[[ Data shown open ]]

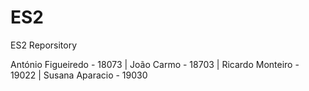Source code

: # ES2
ES2 Reporsitory

António Figueiredo - 18073 |
João Carmo - 18703 |
Ricardo Monteiro - 19022  |
Susana Aparacio - 19030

[[ Data shown closed ]]

== Work to complete ==
Every line of the data is to be transcribed exactly, and no picture is to be included.

== Solution to the exercise ==
Source code

: # ES2
ES2 Reporsitory

António Figueiredo - 18073 |
João Carmo - 18703 |
Ricardo Monteiro - 19022  |
Susana Aparacio - 19030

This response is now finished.